Well-known mining engineer Gordon Richard (Dick) Cunningham-Dunlop died recently in Oakville, Ont. He had just turned 61.
Mr. Cunningham-Dunlop was born in Haileybury, Ont., a son of the late John (Jack) Cunningham-Dunlop, a mining engineer who pursued a highly successful career as a senior officer in the Ventures Ltd. group of companies. Gordon Richard Cunningham-Dunlop was a grandson of Major C.J.A. Cunningham-Dunlop, a veteran of two wars who turned prospector and staked the Dickenson and part of the Campbell Red Lake mines before becoming too ill to hold his claims. Surviving members of the family in the mining industry include brothers Jack, a consulting mining engineer in Wellington, Ont., and Peter, a consulting geologist in Perth, Australia. Dick’s son Ian, a geological engineer, and his nephew Bruce, a mine operator in North Bay, Ont., make up the fourth generation of the Cunningham-Dunlop family.
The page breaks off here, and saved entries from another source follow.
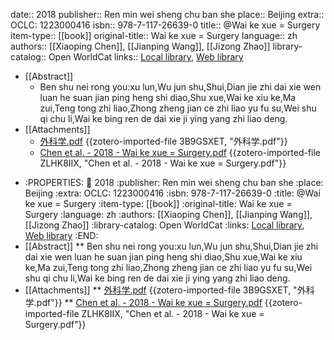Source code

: date:: 2018
publisher:: Ren min wei sheng chu ban she
place:: Beijing
extra:: OCLC: 1223000416
isbn:: 978-7-117-26639-0
title:: @Wai ke xue = Surgery
item-type:: [[book]]
original-title:: Wai ke xue = Surgery
language:: zh
authors:: [[Xiaoping Chen]], [[Jianping Wang]], [[Jizong Zhao]]
library-catalog:: Open WorldCat
links:: [Local library](zotero://select/library/items/63SERISR), [Web library](https://www.zotero.org/users/6626953/items/63SERISR)

- [[Abstract]]
	- Ben shu nei rong you:xu lun,Wu jun shu,Shui,Dian jie zhi dai xie wen luan he suan jian ping heng shi diao,Shu xue,Wai ke xiu ke,Ma zui,Teng tong zhi liao,Zhong zheng jian ce zhi liao yu fu su,Wei shu qi chu li,Wai ke bing ren de dai xie ji ying yang zhi liao deng.
- [[Attachments]]
	- [外科学.pdf](zotero://select/library/items/3B9GSXET) {{zotero-imported-file 3B9GSXET, "外科学.pdf"}}
	- [Chen et al. - 2018 - Wai ke xue = Surgery.pdf](zotero://select/library/items/ZLHK8IIX) {{zotero-imported-file ZLHK8IIX, "Chen et al. - 2018 - Wai ke xue = Surgery.pdf"}}
* :PROPERTIES:
:date: 2018
:publisher: Ren min wei sheng chu ban she
:place: Beijing
:extra: OCLC: 1223000416
:isbn: 978-7-117-26639-0
:title: @Wai ke xue = Surgery
:item-type: [[book]]
:original-title: Wai ke xue = Surgery
:language: zh
:authors: [[Xiaoping Chen]], [[Jianping Wang]], [[Jizong Zhao]]
:library-catalog: Open WorldCat
:links: [Local library](zotero://select/library/items/63SERISR), [Web library](https://www.zotero.org/users/6626953/items/63SERISR)
:END:
* [[Abstract]]
** Ben shu nei rong you:xu lun,Wu jun shu,Shui,Dian jie zhi dai xie wen luan he suan jian ping heng shi diao,Shu xue,Wai ke xiu ke,Ma zui,Teng tong zhi liao,Zhong zheng jian ce zhi liao yu fu su,Wei shu qi chu li,Wai ke bing ren de dai xie ji ying yang zhi liao deng.
* [[Attachments]]
** [外科学.pdf](zotero://select/library/items/3B9GSXET) {{zotero-imported-file 3B9GSXET, "外科学.pdf"}}
** [Chen et al. - 2018 - Wai ke xue = Surgery.pdf](zotero://select/library/items/ZLHK8IIX) {{zotero-imported-file ZLHK8IIX, "Chen et al. - 2018 - Wai ke xue = Surgery.pdf"}}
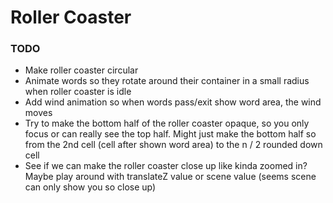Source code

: # Roller Coaster

### TODO

- Make roller coaster circular
- Animate words so they rotate around their container in a small radius when roller coaster is idle
- Add wind animation so when words pass/exit show word area, the wind moves
- Try to make the bottom half of the roller coaster opaque, so you only focus or can really see the top half. Might just make the bottom half so from the 2nd cell (cell after shown word area) to the n / 2 rounded down cell
- See if we can make the roller coaster close up like kinda zoomed in? Maybe play around with translateZ value or scene value (seems scene can only show you so close up)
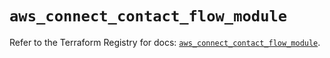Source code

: # `aws_connect_contact_flow_module`

Refer to the Terraform Registry for docs: [`aws_connect_contact_flow_module`](https://registry.terraform.io/providers/hashicorp/aws/5.83.1/docs/resources/connect_contact_flow_module).
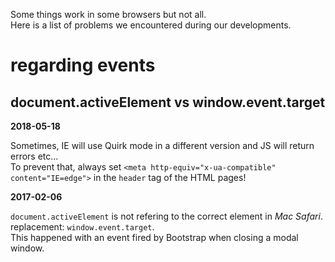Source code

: Some things work in some browsers but not all.  
Here is a list of problems we encountered during our developments.

# regarding events

## document.activeElement vs window.event.target

**2018-05-18**

Sometimes, IE will use Quirk mode in a different version and JS will return errors etc...  
To prevent that, always set `<meta http-equiv="x-ua-compatible" content="IE=edge">` in the `header` tag of the HTML pages!

**2017-02-06**

`document.activeElement` is not refering to the correct element in *Mac Safari*.  
replacement: `window.event.target`.  
This happened with an event fired by Bootstrap when closing a modal window.
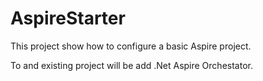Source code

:
# AspireStarter

This project show how to configure a basic Aspire project. 

To and existing project will be add .Net Aspire Orchestator.
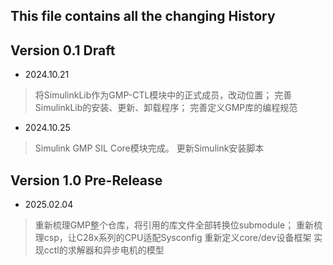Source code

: ## This file contains all the changing History

## Version 0.1 Draft

+ 2024.10.21

> 将SimulinkLib作为GMP-CTL模块中的正式成员，改动位置；
> 完善SimulinkLib的安装、更新、卸载程序；
> 完善定义GMP库的编程规范
> 

+ 2024.10.25

> Simulink GMP SIL Core模块完成。
> 更新Simulink安装脚本

## Version 1.0 Pre-Release

+ 2025.02.04 

> 重新梳理GMP整个仓库，将引用的库文件全部转换位submodule；
> 重新梳理csp，让C28x系列的CPU适配Sysconfig
> 重新定义core/dev设备框架
> 实现cctl的求解器和异步电机的模型
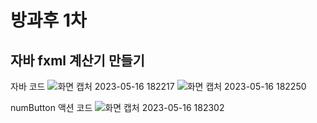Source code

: # 방과후 1차 
## 자바 fxml 계산기 만들기


자바 코드
![화면 캡처 2023-05-16 182217](https://github.com/whasdnck/-1-/assets/127116197/6cf5598c-73cb-4cff-8dc7-653f9ca888a2)
![화면 캡처 2023-05-16 182250](https://github.com/whasdnck/-1-/assets/127116197/848a8111-eb3d-4c9e-830b-256412bb6941)

numButton 액션 코드
![화면 캡처 2023-05-16 182302](https://github.com/whasdnck/-1-/assets/127116197/7ddaec91-f164-41c5-84dd-1375f6c00a88)
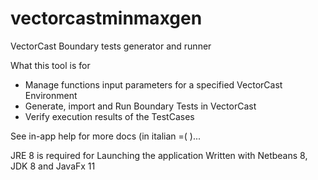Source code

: # vectorcastminmaxgen
VectorCast Boundary tests generator and runner

What this tool is for

- Manage functions input parameters for a specified VectorCast Environment
- Generate, import and Run Boundary Tests in VectorCast
- Verify execution results of the TestCases

See in-app help for more docs (in italian =( )...

JRE 8 is required for Launching the application
Written with Netbeans 8, JDK 8 and JavaFx 11

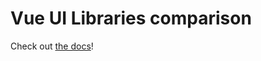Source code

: # Vue UI Libraries comparison

Check out [the docs](https://github.com/choose-tech/astro-integration/blob/main/docs/comparisons.md)!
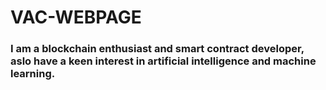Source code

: # VAC-WEBPAGE
### I am a blockchain enthusiast and smart contract developer, aslo have a keen interest in artificial intelligence and machine learning.
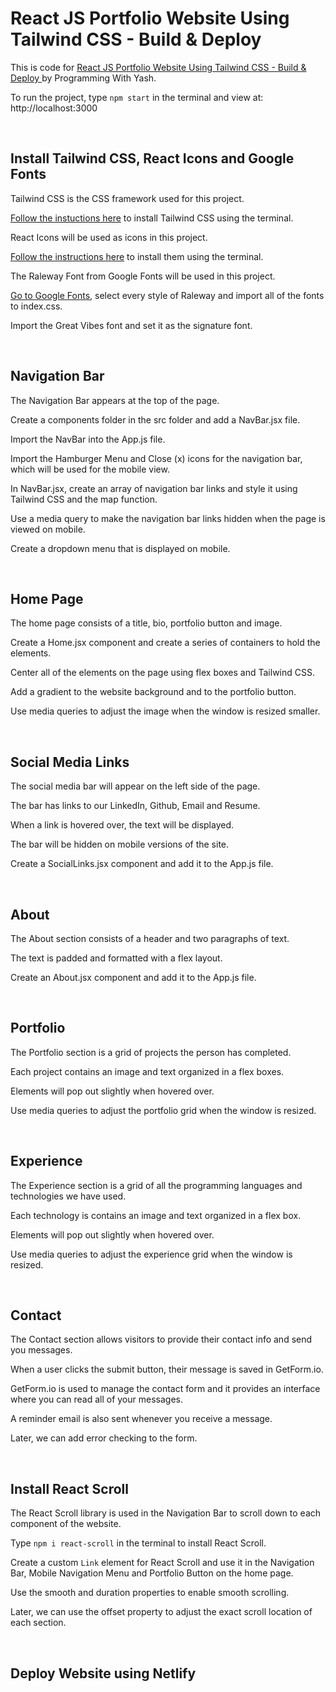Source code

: # React JS Portfolio Website Using Tailwind CSS - Build & Deploy

This is code for [React JS Portfolio Website Using Tailwind CSS - Build & Deploy
](https://www.youtube.com/watch?v=LpZrAjU6Hhk) by Programming With Yash.

To run the project, type `npm start` in the terminal and view at: http://localhost:3000

&nbsp;



## Install Tailwind CSS, React Icons and Google Fonts

Tailwind CSS is the CSS framework used for this project.

[Follow the instuctions here](https://tailwindcss.com/docs/guides/create-react-app) to install Tailwind CSS using the terminal.

React Icons will be used as icons in this project.

[Follow the instructions here](https://react-icons.github.io/react-icons) to install them using the terminal.

The Raleway Font from Google Fonts will be used in this project.

[Go to Google Fonts](https://fonts.google.com/specimen/Raleway?query=raleway), select every style of Raleway and import all of the fonts to index.css.

Import the Great Vibes font and set it as the signature font.

&nbsp;



## Navigation Bar

The Navigation Bar appears at the top of the page.

Create a components folder in the src folder and add a NavBar.jsx file.

Import the NavBar into the App.js file.

Import the Hamburger Menu and Close (x) icons for the navigation bar, which will be used for the mobile view.

In NavBar.jsx, create an array of navigation bar links and style it using Tailwind CSS and the map function.

Use a media query to make the navigation bar links hidden when the page is viewed on mobile.

Create a dropdown menu that is displayed on mobile.

&nbsp;



## Home Page

The home page consists of a title, bio, portfolio button and image.

Create a Home.jsx component and create a series of containers to hold the elements.

Center all of the elements on the page using flex boxes and Tailwind CSS.

Add a gradient to the website background and to the portfolio button.

Use media queries to adjust the image when the window is resized smaller.

&nbsp;



## Social Media Links

The social media bar will appear on the left side of the page.

The bar has links to our LinkedIn, Github, Email and Resume.

When a link is hovered over, the text will be displayed.

The bar will be hidden on mobile versions of the site.

Create a SocialLinks.jsx component and add it to the App.js file.

&nbsp;



## About

The About section consists of a header and two paragraphs of text.

The text is padded and formatted with a flex layout.

Create an About.jsx component and add it to the App.js file.

&nbsp;



## Portfolio

The Portfolio section is a grid of projects the person has completed.

Each project contains an image and text organized in a flex boxes.

Elements will pop out slightly when hovered over.

Use media queries to adjust the portfolio grid when the window is resized.

&nbsp;



## Experience

The Experience section is a grid of all the programming languages and technologies we have used.

Each technology is contains an image and text organized in a flex box.

Elements will pop out slightly when hovered over.

Use media queries to adjust the experience grid when the window is resized.

&nbsp;



## Contact

The Contact section allows visitors to provide their contact info and send you messages.

When a user clicks the submit button, their message is saved in GetForm.io.

GetForm.io is used to manage the contact form and it provides an interface where you can read all of your messages.

A reminder email is also sent whenever you receive a message.

Later, we can add error checking to the form.

&nbsp;



## Install React Scroll

The React Scroll library is used in the Navigation Bar to scroll down to each component of the website.

Type `npm i react-scroll` in the terminal to install React Scroll.

Create a custom `Link` element for React Scroll and use it in the Navigation Bar, Mobile Navigation Menu and Portfolio Button on the home page.

Use the smooth and duration properties to enable smooth scrolling.

Later, we can use the offset property to adjust the exact scroll location of each section.

&nbsp;



## Deploy Website using Netlify



&nbsp;

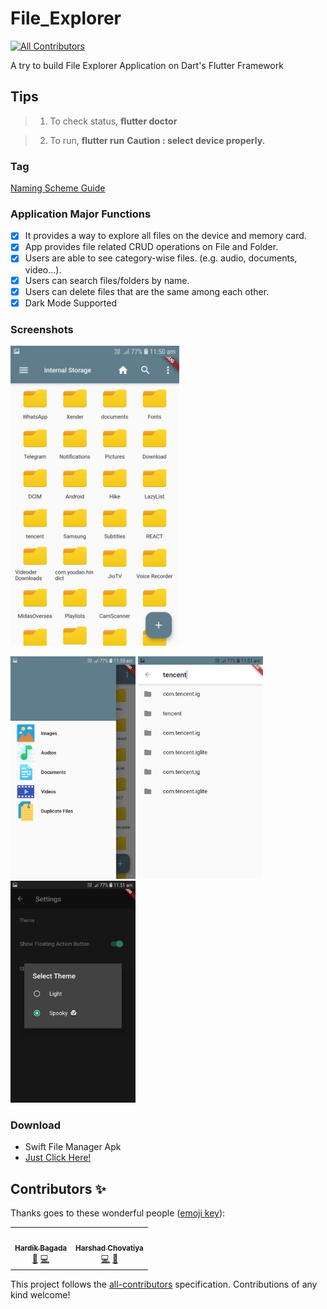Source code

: # File_Explorer
<!-- ALL-CONTRIBUTORS-BADGE:START - Do not remove or modify this section -->
[![All Contributors](https://img.shields.io/badge/all_contributors-2-orange.svg?style=flat-square)](#contributors-)
<!-- ALL-CONTRIBUTORS-BADGE:END -->
A try to build File Explorer Application on Dart's Flutter Framework

## Tips

> 1. To check status, **flutter doctor**

> 2. To run, **flutter run** 
>  **Caution : select device properly.**



### Tag
[Naming Scheme Guide](https://en.wikipedia.org/wiki/Software_versioning#Designating_development_stage)

### Application Major Functions
- [x] It provides a way to explore all files on the device and memory card.
- [x] App provides file related CRUD operations on File and Folder.
- [x] Users are able to see category-wise files. (e.g. audio, documents, video...).
- [x] Users can search files/folders by name.
- [x] Users can delete files that are the same among each other.
- [x] Dark Mode Supported

### Screenshots

<img height="480px" src="assets/ss/ss (17).jpg">
<br/>
<p float="left">
  <img src="assets/ss/ss (18).jpg" width="200" />
  <img src="assets/ss/ss (19).jpg" width="200" />
  <img src="assets/ss/ss (2).jpg" width="200" />
 
</p>
<!--

### Contributors
<table>
  <tr>
    <td align="center"><a href="https://github.com/Hardik0307"><img src="https://avatars3.githubusercontent.com/u/41434099?s=460&u=65f839dc654e887522d57dd69caf2f5eaaa93720&v=4" width="100px;" alt=""/><br /><sub><b>Hardik Bagada</b></sub></a><br>Code, Maintainance, Documentation </td>
    <td align="center"><a href="https://github.com/Barad7987"><img src="https://avatars2.githubusercontent.com/u/58905672?s=460&v=4" width="100px;" alt=""/><br /><sub><b>Barad Mahendrasinh</b></sub></a><br/>Code, UI Design, Feedback</td>
    <td align="center"><a href="https://github.com/HarshadChovatiya"><img src="https://avatars2.githubusercontent.com/u/53139871?s=400&u=36613cd8d2b16ae8144e12f89a7854e9e4316531&v=4" width="100px;" alt=""/><br /><sub><b>Harshad Chovatiya</b></sub></a><br/>Code, Utility Libraries, Testing  </td>
 <!--   
  </tr>
</table>
-->
    
### Download 
- Swift File Manager Apk
- <a href="https://github.com/Hardik0307/File_Explorer/releases/download/v1.1.1.1/Swift_File_Manager.apk">Just Click Here!</a>

## Contributors ✨

Thanks goes to these wonderful people ([emoji key](https://allcontributors.org/docs/en/emoji-key)):

<!-- ALL-CONTRIBUTORS-LIST:START - Do not remove or modify this section -->
<!-- prettier-ignore-start -->
<!-- markdownlint-disable -->
<table>
  <tr>
    <td align="center"><a href="https://github.com/Hardik0307"><img src="https://avatars3.githubusercontent.com/u/41434099?v=4" width="100px;" alt=""/><br /><sub><b>Hardik Bagada</b></sub></a><br /><a href="https://github.com/Hardik0307/File_Explorer/commits?author=Hardik0307" title="Documentation">📖</a> <a href="https://github.com/Hardik0307/File_Explorer/commits?author=Hardik0307" title="Code">💻</a></td>
    <td align="center"><a href="https://github.com/HarshadChovatiya"><img src="https://avatars2.githubusercontent.com/u/53139871?v=4" width="100px;" alt=""/><br /><sub><b>Harshad Chovatiya</b></sub></a><br /><a href="https://github.com/Hardik0307/File_Explorer/commits?author=HarshadChovatiya" title="Code">💻</a> <a href="#design-HarshadChovatiya" title="Design">🎨</a></td>
  </tr>
</table>

<!-- markdownlint-enable -->
<!-- prettier-ignore-end -->
<!-- ALL-CONTRIBUTORS-LIST:END -->

This project follows the [all-contributors](https://github.com/all-contributors/all-contributors) specification. Contributions of any kind welcome!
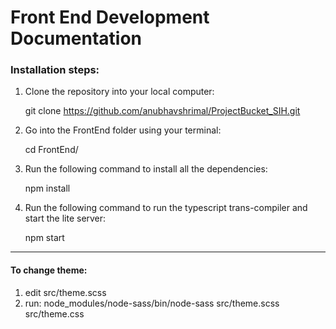 # Front End Development Documentation

### Installation steps:
1. Clone the repository into your local computer:

	git clone https://github.com/anubhavshrimal/ProjectBucket_SIH.git
2. Go into the FrontEnd folder using your terminal:

	cd FrontEnd/
2. Run the following command to install all the dependencies:

	npm install
3. Run the following command to run the typescript trans-compiler and start the lite server:

	npm start

------------------------------------------------------------------------------

#### To change theme:
1. edit src/theme.scss
2. run: 
	node_modules/node-sass/bin/node-sass src/theme.scss src/theme.css 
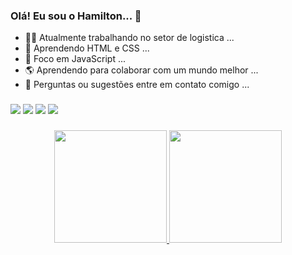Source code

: ### Olá! Eu sou o Hamilton... 👋

<!--
**Hamilton8780/Hamilton8780** is a ✨ _special_ ✨ repository because its `README.md` (this file) appears on your GitHub profile.

Here are some ideas to get you started:-->

- 💆‍♂️ Atualmente trabalhando no setor de logistica ...
- 🌱 Aprendendo HTML e CSS ...
- 🔭 Foco em JavaScript ...
- 🌎 Aprendendo para colaborar com um mundo melhor ...
- 💬 Perguntas ou sugestões entre em contato comigo ...
  ###
  
<div> 
    <a href = "mailto:contato.hamilton8780@gmail.com"><img src="https://img.shields.io/badge/-Gmail-%23333?style=for-the-badge&logo=gmail&logoColor=white" target="_blank"></a>
  <a href="https://instagram.com/hamiltonalmeidamagalhaes" target="_blank"><img src="https://img.shields.io/badge/-Instagram-%23E4405F?style=for-the-badge&logo=instagram&logoColor=white" target="_blank"></a>
  <a href="https://discord.gg/mZaVVFQq" target="_blank"><img src="https://img.shields.io/badge/Discord-7289DA?style=for-the-badge&logo=discord&logoColor=white" target="_blank"></a>
  <a href="https://t.me/Hamilton8780 target="_blank"><img src="https://img.shields.io/badge/Telegram-2CA5E0?style=for-the-badge&logo=telegram&logoColor=white" target="_blank"></a>
</div>
    
###

<div align="center">
  <a href="https://github.com/Hamilton8780">
  <img height="180em" src="https://github-readme-stats.vercel.app/api?username=Hamilton8780&show_icons=true&theme=algolia&include_all_commits=true&count_private=true"/>
  <img height="180em" src="https://github-readme-stats.vercel.app/api/top-langs/?username=Hamilton8780&layout=compact&langs_count=7&theme=algolia"/>
</div>


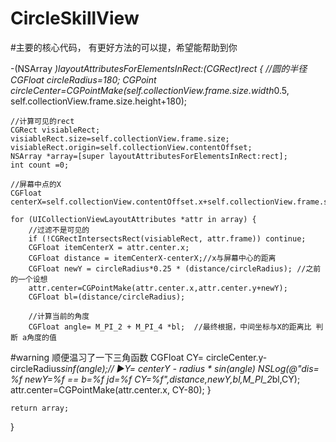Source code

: # CircleSkillView

#主要的核心代码， 有更好方法的可以提，希望能帮助到你

-(NSArray *)layoutAttributesForElementsInRect:(CGRect)rect
{
    //圆的半径
    CGFloat circleRadius=180;
    CGPoint circleCenter=CGPointMake(self.collectionView.frame.size.width*0.5, self.collectionView.frame.size.height+180);
    
    //计算可见的rect
    CGRect visiableRect;
    visiableRect.size=self.collectionView.frame.size;
    visiableRect.origin=self.collectionView.contentOffset;
    NSArray *array=[super layoutAttributesForElementsInRect:rect];
    int count =0;
    
    //屏幕中点的X
    CGFloat centerX=self.collectionView.contentOffset.x+self.collectionView.frame.size.width*0.5;

    for (UICollectionViewLayoutAttributes *attr in array) {
        //过滤不是可见的
        if (!CGRectIntersectsRect(visiableRect, attr.frame)) continue;
        CGFloat itemCenterX = attr.center.x;
        CGFloat distance = itemCenterX-centerX;//x与屏幕中心的距离
        CGFloat newY = circleRadius*0.25 * (distance/circleRadius); //之前的一个设想
        attr.center=CGPointMake(attr.center.x,attr.center.y+newY);
        CGFloat bl=(distance/circleRadius);
        
        //计算当前的角度
        CGFloat angle= M_PI_2 + M_PI_4 *bl;  //最终根据，中间坐标与X的距离比 判断 a角度的值
#warning 顺便温习了一下三角函数
        CGFloat CY= circleCenter.y-circleRadius*sinf(angle);// ▶️Y= centerY - radius * sin(angle)
        NSLog(@"dis= %f  newY=%f  ==  b=%f    jd=%f   CY=%f",distance,newY,bl,M_PI_2*bl,CY);
        attr.center=CGPointMake(attr.center.x, CY-80);
    }
    
    return array;
}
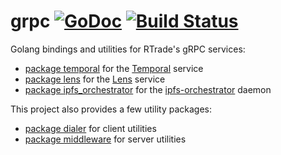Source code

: # grpc [![GoDoc](https://godoc.org/github.com/RTradeLtd/grpc?status.svg)](https://godoc.org/github.com/RTradeLtd/grpc) [![Build Status](https://travis-ci.com/RTradeLtd/grpc.svg?branch=master)](https://travis-ci.com/RTradeLtd/grpc)

Golang bindings and utilities for RTrade's gRPC services:

- [package temporal](https://godoc.org/github.com/RTradeLtd/grpc/temporal) for the [Temporal](https://github.com/RTradeLtd/Temporal) service
- [package lens](https://godoc.org/github.com/RTradeLtd/grpc/lens) for the [Lens](https://github.com/RTradeLtd/Lens) service
- [package ipfs_orchestrator](https://godoc.org/github.com/RTradeLtd/grpc/ipfs-orchestrator) for the [ipfs-orchestrator](https://github.com/RTradeLtd/ipfs-orchestrator) daemon

This project also provides a few utility packages:

- [package dialer](https://godoc.org/github.com/RTradeLtd/grpc/dialer) for client utilities
- [package middleware](https://godoc.org/github.com/RTradeLtd/grpc/middleware) for server utilities
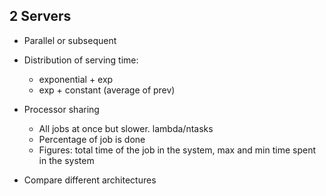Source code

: ## 2 Servers

- Parallel or subsequent
- Distribution of serving time:
  - exponential + exp
  - exp + constant (average of prev)


- Processor sharing
  - All jobs at once but slower. lambda/ntasks
  - Percentage of job is done
  - Figures: total time of the job in the system, max and min time spent in the system
- Compare different architectures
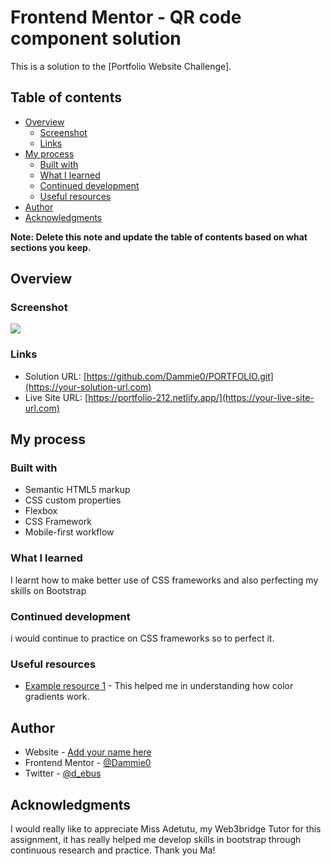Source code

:# Frontend Mentor - QR code component solution

This is a solution to the [Portfolio Website Challenge].  

## Table of contents

- [Overview](#overview)
  - [Screenshot](#screenshot)
  - [Links](#links)
- [My process](#my-process)
  - [Built with](#built-with)
  - [What I learned](#what-i-learned)
  - [Continued development](#continued-development)
  - [Useful resources](#useful-resources)
- [Author](#author)
- [Acknowledgments](#acknowledgments)

**Note: Delete this note and update the table of contents based on what sections you keep.**

## Overview

### Screenshot

![](./screenshot.jpg)

### Links

- Solution URL: [https://github.com/Dammie0/PORTFOLIO.git](https://your-solution-url.com)
- Live Site URL: [https://portfolio-212.netlify.app/](https://your-live-site-url.com)

## My process

### Built with

- Semantic HTML5 markup
- CSS custom properties
- Flexbox
- CSS Framework
- Mobile-first workflow


### What I learned

I learnt how to make better use of CSS frameworks and also perfecting my skills on Bootstrap


### Continued development
i would continue to practice on CSS frameworks so to perfect it.
### Useful resources

- [Example resource 1](https://learn.shayhowe.com/html-css/setting-backgrounds-and-gradients/) - This helped me in understanding how color gradients work.

## Author

- Website - [Add your name here](https://www.your-site.com)
- Frontend Mentor - [@Dammie0](https://www.frontendmentor.io/profile/yourusername)
- Twitter - [@d_ebus](https://www.twitter.com/yourusername)

## Acknowledgments
I would really like to appreciate Miss Adetutu, my Web3bridge Tutor for this assignment, it has really helped me develop skills in bootstrap through continuous research and practice. Thank you Ma!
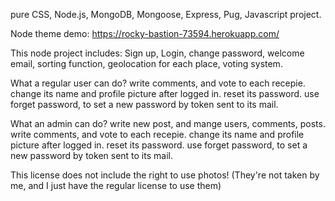 pure CSS, Node.js, MongoDB, Mongoose, Express, Pug, Javascript project.

Node theme demo: https://rocky-bastion-73594.herokuapp.com/ 

This node project includes:
Sign up,
Login,
change password,
welcome email,
sorting function,
geolocation for each place,
voting system.

What a regular user can do?
write comments, and vote to each recepie.
change its name and profile picture after logged in.
reset its password.
use forget password, to set a new password by token sent to its mail.

What an admin can do?
write new post, and mange users, comments, posts.
write comments, and vote to each recepie.
change its name and profile picture after logged in.
reset its password.
use forget password, to set a new password by token sent to its mail.

This license does not include the right to use photos! (They're not taken by me, and I just have the regular license to use them)
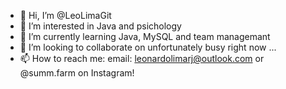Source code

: - 👋 Hi, I’m @LeoLimaGit
- 👀 I’m interested in Java and psichology
- 🌱 I’m currently learning Java, MySQL and team managemant
- 💞️ I’m looking to collaborate on unfortunately busy right now ...
- 📫 How to reach me: email: leonardolimarj@outlook.com or @summ.farm on Instagram!

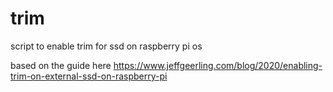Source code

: # trim
script to enable trim for ssd on raspberry pi os

based on the guide here https://www.jeffgeerling.com/blog/2020/enabling-trim-on-external-ssd-on-raspberry-pi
Mr. Cunningham-Dunlop graduated from Queen’s University, Kingston, Ont., in 1957 and began a career that encompassed exploration, mine development, construction, operations and corporate administration. He provided consulting services to clients in North and Central America and Europe. During the past 19 years, as president of Consolidated Professor Mines, he struggled resolutely to bring into production the Duport gold property at Shoal Lake, Ont. The project became his life’s work. He had outlined a significant high-grade orebody, solved metallurgical and logistical problems and won out over obstructing environmentalists before becoming too incapacitated to carry on.